Millionenpleite eines bekannten Gartencenter-Betreibers
Die Rosen Waibel HandelsgesellschaftmbH aus Mäder hat am Landesgericht Feldkirch einen Antrag auf Eröffnung eines Sanierungsverfahrens ohne Eigenverwaltung eingebracht. Das bestätigt Günther Moser von Creditreform dem KURIER. Von der Insolvenz sind 30 Gläubiger und 23 Dienstnehmer betroffen. Das 1991 gegründete Unternehmen ist im Handel und Vertrieb von Blumen tätig und betreibt ein Gartencenter. Geschäftsführender Gesellschafter ist Marco Waibel.

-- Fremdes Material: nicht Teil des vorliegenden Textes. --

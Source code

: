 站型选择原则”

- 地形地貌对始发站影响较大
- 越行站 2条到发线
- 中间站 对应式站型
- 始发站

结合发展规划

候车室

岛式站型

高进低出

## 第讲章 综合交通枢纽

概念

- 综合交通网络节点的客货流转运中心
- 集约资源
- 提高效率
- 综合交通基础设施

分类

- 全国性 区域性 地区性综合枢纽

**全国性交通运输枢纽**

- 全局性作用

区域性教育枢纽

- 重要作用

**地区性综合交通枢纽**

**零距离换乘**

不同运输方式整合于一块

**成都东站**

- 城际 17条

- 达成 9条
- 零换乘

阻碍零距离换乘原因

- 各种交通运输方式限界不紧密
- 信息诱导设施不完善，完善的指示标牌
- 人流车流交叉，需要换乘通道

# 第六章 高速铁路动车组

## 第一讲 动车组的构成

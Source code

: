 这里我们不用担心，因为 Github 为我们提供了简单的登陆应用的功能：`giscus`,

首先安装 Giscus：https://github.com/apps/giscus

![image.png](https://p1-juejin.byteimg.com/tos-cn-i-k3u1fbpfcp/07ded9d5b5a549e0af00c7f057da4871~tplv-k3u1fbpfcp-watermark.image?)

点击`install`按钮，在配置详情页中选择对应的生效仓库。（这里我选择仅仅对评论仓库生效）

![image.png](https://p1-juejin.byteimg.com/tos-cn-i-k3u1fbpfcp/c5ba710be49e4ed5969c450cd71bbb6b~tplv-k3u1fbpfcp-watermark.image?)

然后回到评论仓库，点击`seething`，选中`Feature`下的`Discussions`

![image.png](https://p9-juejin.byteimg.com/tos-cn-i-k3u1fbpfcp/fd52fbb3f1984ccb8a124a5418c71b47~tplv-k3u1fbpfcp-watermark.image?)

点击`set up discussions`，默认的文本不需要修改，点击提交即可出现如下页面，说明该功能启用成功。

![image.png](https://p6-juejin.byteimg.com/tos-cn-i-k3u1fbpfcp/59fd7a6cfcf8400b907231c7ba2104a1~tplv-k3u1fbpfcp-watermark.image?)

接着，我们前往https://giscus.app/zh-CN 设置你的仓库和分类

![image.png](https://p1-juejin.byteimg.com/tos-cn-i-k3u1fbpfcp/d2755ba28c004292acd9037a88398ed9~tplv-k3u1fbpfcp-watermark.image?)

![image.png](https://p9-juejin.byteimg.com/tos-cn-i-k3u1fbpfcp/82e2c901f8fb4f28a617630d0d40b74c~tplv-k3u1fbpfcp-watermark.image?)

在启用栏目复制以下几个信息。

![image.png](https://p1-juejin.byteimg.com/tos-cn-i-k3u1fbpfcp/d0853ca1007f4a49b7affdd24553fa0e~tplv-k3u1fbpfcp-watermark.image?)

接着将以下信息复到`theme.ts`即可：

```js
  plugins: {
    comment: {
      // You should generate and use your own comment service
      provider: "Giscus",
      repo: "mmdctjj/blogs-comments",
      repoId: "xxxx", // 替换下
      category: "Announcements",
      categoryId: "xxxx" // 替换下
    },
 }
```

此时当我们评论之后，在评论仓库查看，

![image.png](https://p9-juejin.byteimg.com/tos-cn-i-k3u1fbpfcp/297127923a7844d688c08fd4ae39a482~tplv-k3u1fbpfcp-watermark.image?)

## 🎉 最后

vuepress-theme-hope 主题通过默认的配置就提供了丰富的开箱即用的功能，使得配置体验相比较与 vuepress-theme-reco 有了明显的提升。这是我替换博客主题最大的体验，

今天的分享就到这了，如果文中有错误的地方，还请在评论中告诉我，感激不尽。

Zugleich ist die Waibel Floristik GmbH mit Sitz in Münchendorf, NÖ, insolvent. Laut KSV1870 hat sie am Landesgericht Wiener Neustadt einen Antrag auf Eröffnung eines Sanierungsverfahrens ohne Eigenverwaltung eingebracht. 44 Mitarbeiter sind von der Pleite betroffen.
Die Insolvenzursachen
Als Insolvenzursachen der Rosen Waibel nennt das Unternehmen laut KSV1870 die Inflation, die bei wichtigen Kunden zu einem Kaufkraftverlust geführt habe. Bestehende Überkapazitäten am Markt hätten die Wettbewerbssituation verschärft. In der Folge seien die Umsätze zurückgegangen, die Verbindlichkeiten gestiegen. "Den entscheidenden Schlag versetzte schließlich die Hausbank: Sie kündigte die Geschäftsbeziehung und stellte den Kredit fällig", so Creditreform.

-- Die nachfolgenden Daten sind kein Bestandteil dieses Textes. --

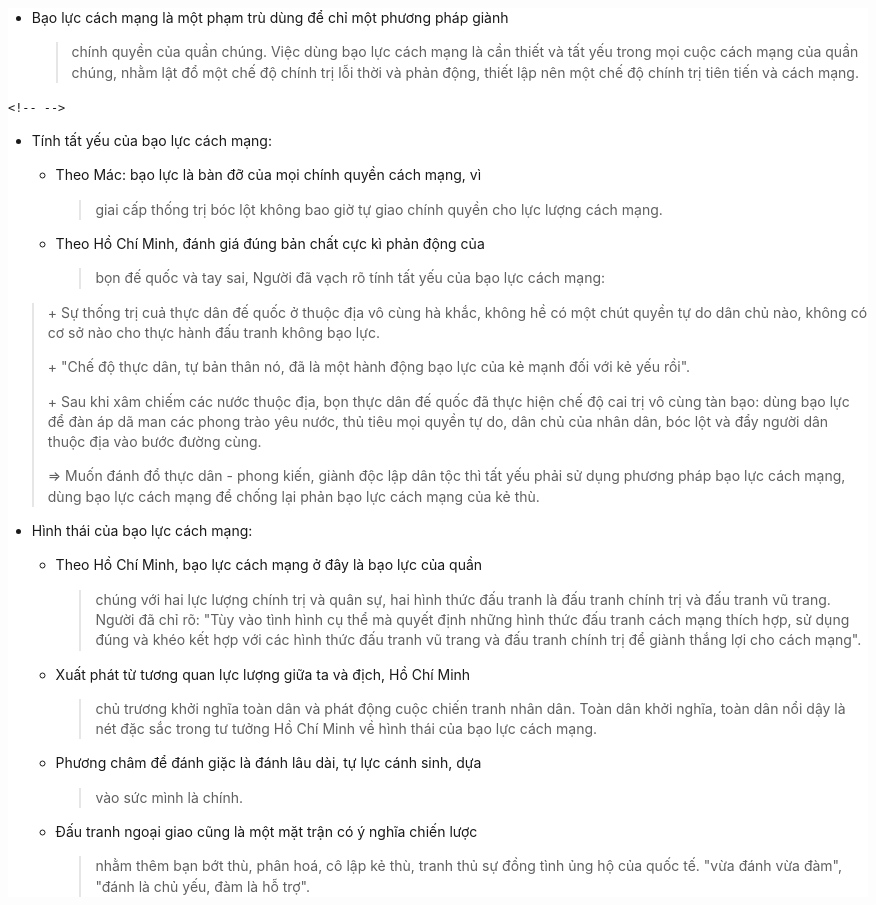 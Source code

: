 -   Bạo lực cách mạng là một phạm trù dùng để chỉ một phương pháp giành
    > chính quyền của quần chúng. Việc dùng bạo lực cách mạng là cần
    > thiết và tất yếu trong mọi cuộc cách mạng của quần chúng, nhằm lật
    > đổ một chế độ chính trị lỗi thời và phản động, thiết lập nên một
    > chế độ chính trị tiên tiến và cách mạng.

```{=html}
<!-- -->
```
-   Tính tất yếu của bạo lực cách mạng:

    -   Theo Mác: bạo lực là bàn đỡ của mọi chính quyền cách mạng, vì
        > giai cấp thống trị bóc lột không bao giờ tự giao chính quyền
        > cho lực lượng cách mạng.

    -   Theo Hồ Chí Minh, đánh giá đúng bản chất cực kì phản động của
        > bọn đế quốc và tay sai, Người đã vạch rõ tính tất yếu của bạo
        > lực cách mạng:

> \+ Sự thống trị cuả thực dân đế quốc ở thuộc địa vô cùng hà khắc,
> không hề có một chút quyền tự do dân chủ nào, không có cơ sở nào cho
> thực hành đấu tranh không bạo lực.
>
> \+ \"Chế độ thực dân, tự bản thân nó, đã là một hành động bạo lực của
> kẻ mạnh đối với kẻ yếu rồi".
>
> \+ Sau khi xâm chiếm các nước thuộc địa, bọn thực dân đế quốc đã thực
> hiện chế độ cai trị vô cùng tàn bạo: dùng bạo lực để đàn áp dã man các
> phong trào yêu nước, thủ tiêu mọi quyền tự do, dân chủ của nhân dân,
> bóc lột và đẩy người dân thuộc địa vào bước đường cùng.
>
> ⇒ Muốn đánh đổ thực dân - phong kiến, giành độc lập dân tộc thì tất
> yếu phải sử dụng phương pháp bạo lực cách mạng, dùng bạo lực cách mạng
> để chống lại phản bạo lực cách mạng của kẻ thù.

-   Hình thái của bạo lực cách mạng:

    -   Theo Hồ Chí Minh, bạo lực cách mạng ở đây là bạo lực của quần
        > chúng với hai lực lượng chính trị và quân sự, hai hình thức
        > đấu tranh là đấu tranh chính trị và đấu tranh vũ trang. Người
        > đã chỉ rõ: \"Tùy vào tình hình cụ thể mà quyết định những hình
        > thức đấu tranh cách mạng thích hợp, sử dụng đúng và khéo kết
        > hợp với các hình thức đấu tranh vũ trang và đấu tranh chính
        > trị để giành thắng lợi cho cách mạng\".

    -   Xuất phát từ tương quan lực lượng giữa ta và địch, Hồ Chí Minh
        > chủ trương khởi nghĩa toàn dân và phát động cuộc chiến tranh
        > nhân dân. Toàn dân khởi nghĩa, toàn dân nổi dậy là nét đặc sắc
        > trong tư tưởng Hồ Chí Minh về hình thái của bạo lực cách mạng.

    -   Phương châm để đánh giặc là đánh lâu dài, tự lực cánh sinh, dựa
        > vào sức mình là chính.

    -   Đấu tranh ngoại giao cũng là một mặt trận có ý nghĩa chiến lược
        > nhằm thêm bạn bớt thù, phân hoá, cô lập kẻ thù, tranh thủ sự
        > đồng tình ủng hộ của quốc tế. "vừa đánh vừa đàm", "đánh là chủ
        > yếu, đàm là hỗ trợ".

Laut KSV1870 hatte bei der Waibel Floristik der Verlust eines wichtigen Großkunden nicht nur erhebliche Umsatzrückgänge zur Folge, sondern führte mittelbar auch zu einer gerichtlichen Auseinandersetzung mit den Lieferanten der Schuldnerin. Diese Umstände sowie die allgemeinen Teuerungen machten die nunmehrige Antragstellung notwendig.
Die Schulden
Die Verbindlichkeiten der Rosen Waibel belaufen sich auf rund 2,49 Millionen Euro, davon sind etwa 2,315 Millionen Euro fällig. Die Verbindlichkeiten der Waibel Floristik betragen rund 5,7 Millionen Euro, das freie Vermögen 890.000 Euro.
Die Zukunft
Beide Unternehmen sollen fortgeführt werden. Den Gläubigern wird jeweils ein Sanierungsplan mit einer Quote von 20 Prozent, zahlbar binnen zwei Jahren, angeboten. Defizitäre Teilbetriebe wie die Produktion von Blumen sollen geschlossen werden. Ohne Verkleinerung des Personalstandes werde der Turnaround wohl nicht gelingen, heißt es im Eröffnungsantrag.